Opinion
July 6, 1972
Appeal from the Niagara County Surrogate's Court.
Present — Goldman, P.J., Marsh, Gabrielli, Cardamone and Henry, JJ.
Decree unanimously reversed on the law and facts, with costs to all parties filing briefs, payable out of the estate, and matter remitted to Niagara County Surrogate's Court for further proceedings in accordance with the following Memorandum: We are here concerned with the construction of a will which provided that testator's wife was to receive 40% of the adjusted gross estate and his two children were to receive 60% and 40% of the residuary estate, respectively.

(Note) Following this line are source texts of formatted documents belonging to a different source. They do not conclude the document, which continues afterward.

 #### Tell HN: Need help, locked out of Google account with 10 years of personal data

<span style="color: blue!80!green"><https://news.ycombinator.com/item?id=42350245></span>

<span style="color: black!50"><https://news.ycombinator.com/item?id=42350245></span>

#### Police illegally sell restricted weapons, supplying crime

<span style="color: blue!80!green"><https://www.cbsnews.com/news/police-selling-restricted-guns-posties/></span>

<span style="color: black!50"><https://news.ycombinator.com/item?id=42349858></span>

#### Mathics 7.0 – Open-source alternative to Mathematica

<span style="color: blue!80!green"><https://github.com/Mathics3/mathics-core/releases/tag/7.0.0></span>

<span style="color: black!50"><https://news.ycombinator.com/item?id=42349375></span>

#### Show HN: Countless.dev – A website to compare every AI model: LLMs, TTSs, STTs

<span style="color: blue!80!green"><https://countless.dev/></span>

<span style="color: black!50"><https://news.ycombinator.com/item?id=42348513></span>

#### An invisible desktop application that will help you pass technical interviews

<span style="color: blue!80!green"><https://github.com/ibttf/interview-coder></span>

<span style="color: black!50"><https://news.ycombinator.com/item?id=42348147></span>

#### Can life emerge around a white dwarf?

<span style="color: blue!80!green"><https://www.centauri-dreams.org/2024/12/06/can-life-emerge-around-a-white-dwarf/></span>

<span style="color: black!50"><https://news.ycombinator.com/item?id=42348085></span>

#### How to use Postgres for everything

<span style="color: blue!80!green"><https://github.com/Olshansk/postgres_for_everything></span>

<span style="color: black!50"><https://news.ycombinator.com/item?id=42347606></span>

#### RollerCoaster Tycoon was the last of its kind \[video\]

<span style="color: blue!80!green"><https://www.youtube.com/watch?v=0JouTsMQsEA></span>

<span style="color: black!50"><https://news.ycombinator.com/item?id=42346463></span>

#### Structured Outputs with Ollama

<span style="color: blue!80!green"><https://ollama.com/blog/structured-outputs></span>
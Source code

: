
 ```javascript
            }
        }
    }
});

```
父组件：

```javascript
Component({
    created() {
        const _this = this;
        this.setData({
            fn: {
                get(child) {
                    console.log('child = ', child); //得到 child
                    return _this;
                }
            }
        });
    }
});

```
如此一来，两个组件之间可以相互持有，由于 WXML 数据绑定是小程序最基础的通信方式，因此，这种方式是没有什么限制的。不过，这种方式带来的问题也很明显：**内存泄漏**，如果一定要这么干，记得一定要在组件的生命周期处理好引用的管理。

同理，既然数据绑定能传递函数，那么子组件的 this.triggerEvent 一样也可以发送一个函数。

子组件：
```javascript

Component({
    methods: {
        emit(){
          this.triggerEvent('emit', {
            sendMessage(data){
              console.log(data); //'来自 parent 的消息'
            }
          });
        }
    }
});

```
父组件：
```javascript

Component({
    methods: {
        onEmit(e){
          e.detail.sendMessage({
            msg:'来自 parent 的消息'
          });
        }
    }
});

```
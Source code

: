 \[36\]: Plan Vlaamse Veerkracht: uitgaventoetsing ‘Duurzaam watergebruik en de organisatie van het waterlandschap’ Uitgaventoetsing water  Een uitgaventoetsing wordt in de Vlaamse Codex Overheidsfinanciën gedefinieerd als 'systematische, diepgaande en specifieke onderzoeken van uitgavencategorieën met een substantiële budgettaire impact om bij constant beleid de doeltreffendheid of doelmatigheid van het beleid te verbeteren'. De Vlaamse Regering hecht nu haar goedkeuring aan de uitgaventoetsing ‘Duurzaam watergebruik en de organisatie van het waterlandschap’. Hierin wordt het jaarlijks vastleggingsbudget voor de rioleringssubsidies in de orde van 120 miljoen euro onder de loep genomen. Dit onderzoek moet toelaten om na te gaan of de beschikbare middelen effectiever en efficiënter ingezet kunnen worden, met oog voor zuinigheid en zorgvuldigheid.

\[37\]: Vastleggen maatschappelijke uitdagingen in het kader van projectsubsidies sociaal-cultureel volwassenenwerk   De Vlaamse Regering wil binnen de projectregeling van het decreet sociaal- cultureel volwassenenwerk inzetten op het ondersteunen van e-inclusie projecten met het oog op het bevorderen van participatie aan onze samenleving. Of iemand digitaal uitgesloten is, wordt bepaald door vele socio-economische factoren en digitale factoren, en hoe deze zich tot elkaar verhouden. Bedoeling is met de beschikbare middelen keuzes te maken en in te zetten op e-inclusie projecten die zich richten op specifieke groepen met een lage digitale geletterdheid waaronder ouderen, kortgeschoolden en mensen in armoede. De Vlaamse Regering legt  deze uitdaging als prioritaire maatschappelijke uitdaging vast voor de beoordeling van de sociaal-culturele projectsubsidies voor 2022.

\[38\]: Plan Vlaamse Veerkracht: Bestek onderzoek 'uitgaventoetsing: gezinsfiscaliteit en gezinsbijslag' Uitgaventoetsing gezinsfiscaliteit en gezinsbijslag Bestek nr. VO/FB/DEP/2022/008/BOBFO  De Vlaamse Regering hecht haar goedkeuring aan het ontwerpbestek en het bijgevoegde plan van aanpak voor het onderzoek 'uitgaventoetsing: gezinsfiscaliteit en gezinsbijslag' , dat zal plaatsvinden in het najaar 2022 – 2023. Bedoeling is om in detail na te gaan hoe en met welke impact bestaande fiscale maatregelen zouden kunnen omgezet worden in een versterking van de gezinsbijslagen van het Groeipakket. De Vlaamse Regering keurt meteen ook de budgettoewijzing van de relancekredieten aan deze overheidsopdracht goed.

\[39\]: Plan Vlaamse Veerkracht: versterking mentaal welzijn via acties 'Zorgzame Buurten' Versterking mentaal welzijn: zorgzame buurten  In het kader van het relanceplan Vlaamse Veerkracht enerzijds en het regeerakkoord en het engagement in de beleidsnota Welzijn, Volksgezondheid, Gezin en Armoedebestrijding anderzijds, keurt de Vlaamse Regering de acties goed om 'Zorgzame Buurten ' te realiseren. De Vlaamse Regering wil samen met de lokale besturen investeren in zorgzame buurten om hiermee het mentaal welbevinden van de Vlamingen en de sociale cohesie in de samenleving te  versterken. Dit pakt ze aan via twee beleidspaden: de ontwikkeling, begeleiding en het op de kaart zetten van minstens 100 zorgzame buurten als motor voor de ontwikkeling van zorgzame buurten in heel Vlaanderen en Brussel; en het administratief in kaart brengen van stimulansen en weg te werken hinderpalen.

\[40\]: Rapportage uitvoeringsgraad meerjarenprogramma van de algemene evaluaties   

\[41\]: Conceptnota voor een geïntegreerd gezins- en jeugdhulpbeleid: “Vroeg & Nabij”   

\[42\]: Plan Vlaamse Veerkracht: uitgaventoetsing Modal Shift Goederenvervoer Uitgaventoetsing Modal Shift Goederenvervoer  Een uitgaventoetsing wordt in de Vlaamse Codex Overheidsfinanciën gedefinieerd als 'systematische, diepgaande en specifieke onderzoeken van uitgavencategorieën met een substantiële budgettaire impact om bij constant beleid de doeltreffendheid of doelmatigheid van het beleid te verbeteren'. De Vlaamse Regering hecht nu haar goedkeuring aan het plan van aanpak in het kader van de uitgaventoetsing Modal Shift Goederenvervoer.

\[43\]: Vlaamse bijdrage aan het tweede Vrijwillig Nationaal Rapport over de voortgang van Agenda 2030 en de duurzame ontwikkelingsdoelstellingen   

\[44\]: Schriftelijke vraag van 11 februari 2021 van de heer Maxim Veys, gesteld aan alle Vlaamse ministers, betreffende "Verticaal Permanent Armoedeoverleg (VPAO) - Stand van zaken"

The testator further directed that "each share or portion of my estate which is distributable to any person under the terms of this, my Will, * * * shall bear its proportionate share of all obligations of mine secured * * * against any of my personal property, and shall bear its proportionate share of all inheritance, estate * * * and death taxes * * * imposed upon or in relation to any property included in my taxable estate". The Surrogate determined that from the wife's 40% share of the adjusted gross estate there should also be deducted 40% of the secured debts. This was error. By receiving 40% of the adjusted gross estate, the surviving spouse's share had been, in effect, diminished by 40% of the secured obligations. This reduction should have been computed as a credit against what was finally determined to be the spouse's proportionate share of the secured obligations. Such a conclusion is consistent with the unambiguous and controlling language of the will ( Matter of Watson, 262 N.Y. 284, 294; Matter of Debout, 35 A.D.2d 1067). Finally, the testator's wife and two children should bear their proportionate share of all estate taxes due with any benefit the estate might receive because of the relationship of each beneficiary to the testator, inuring to the benefit of that beneficiary ( Matter of Shubert, 10 N.Y.2d 461, 473; Decedent Estate Law, § 124, subd. 3, par. [ii]; EPTL 2-1.8, subd. [c], par. [2]).